八村塁

獲得するチームにとっては『リスクを極力排した即戦力』となるのが魅力

『The Athletic』の報道を機に、日本でも八村塁のトレードが大きな話題になっています。しかし、現状はウィザーズが「トレードの可能性を探っている」段階で、何かが決まったわけではありません。今一度、ウィザーズの状況とトレードの可能性について整理していきましょう。

4年間のルーキー契約が最終年を迎えている八村は、今シーズン終了とともに『制限付きフリーエージェント』になります。これは他のチームとの交渉が可能になった八村が契約条件で合意したとしても、ウィザーズが同条件を提示すればチームに残すことができる制度で、現時点でトレードされれば移籍先のチームにこの権利が引き継がれます。

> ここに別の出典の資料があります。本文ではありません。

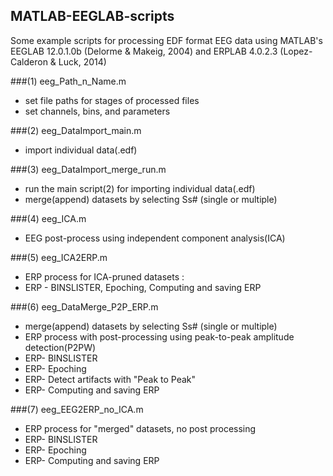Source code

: ## MATLAB-EEGLAB-scripts
Some example scripts for processing EDF format EEG data using MATLAB's EEGLAB 12.0.1.0b (Delorme & Makeig, 2004) and ERPLAB 4.0.2.3 (Lopez-Calderon & Luck, 2014)

###(1) eeg_Path_n_Name.m
- set file paths for stages of processed files
- set channels, bins, and parameters

###(2) eeg_DataImport_main.m
- import individual data(.edf)

###(3) eeg_DataImport_merge_run.m
- run the main script(2) for importing individual data(.edf)
- merge(append) datasets by selecting Ss# (single or multiple)

###(4) eeg_ICA.m
- EEG post-process using independent component analysis(ICA)

###(5) eeg_ICA2ERP.m
- ERP process for ICA-pruned datasets : 
- ERP - BINSLISTER, Epoching, Computing and saving ERP

###(6) eeg_DataMerge_P2P_ERP.m
- merge(append) datasets by selecting Ss# (single or multiple)
- ERP process with post-processing using peak-to-peak amplitude detection(P2PW)
- ERP- BINSLISTER
- ERP- Epoching
- ERP- Detect artifacts with "Peak to Peak"
- ERP- Computing and saving ERP

###(7) eeg_EEG2ERP_no_ICA.m
- ERP process for "merged" datasets, no post processing
- ERP- BINSLISTER
- ERP- Epoching
- ERP- Computing and saving ERP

このタイミングで八村を獲得するチームの視点では、シーズン後半に起用してみて「フィットすれば長期契約」、「フィットしなければ今シーズン限り」という選択ができ、リスクを極力排したトレードとなります。これは八村に限らず、ブルズのコビー・ホワイトやホーネッツのPJ・ワシントンなど、制限付きフリーエージェントになる4年目の選手は、トレードデッドラインで注目を集めるのが通例です。

特にサラリーキャップに空きがない強豪チームにとって、比較的安い契約で済む上に来シーズン以降の保証を負う必要がない選手は、今シーズンに結果を残すための魅力的な補強になります。ただし、戦力を削らずに済むドラフト指名権がトレードの対価になります。

ウィザーズが八村の放出を検討している理由は、オフにフリーエージェントになる権利を持つカイル・クーズマとクリスタプス・ポルジンギスとの契約延長を優先事項と考えているからです。特にクーズマを残すのであれば大幅なサラリーアップは避けられず、そうなるとオフには八村を残留させるのが難しくなります。その想定の上で、夏にフリーで出ていかれるよりも今のトレードで対価を得ようとする、分かりやすい計算です。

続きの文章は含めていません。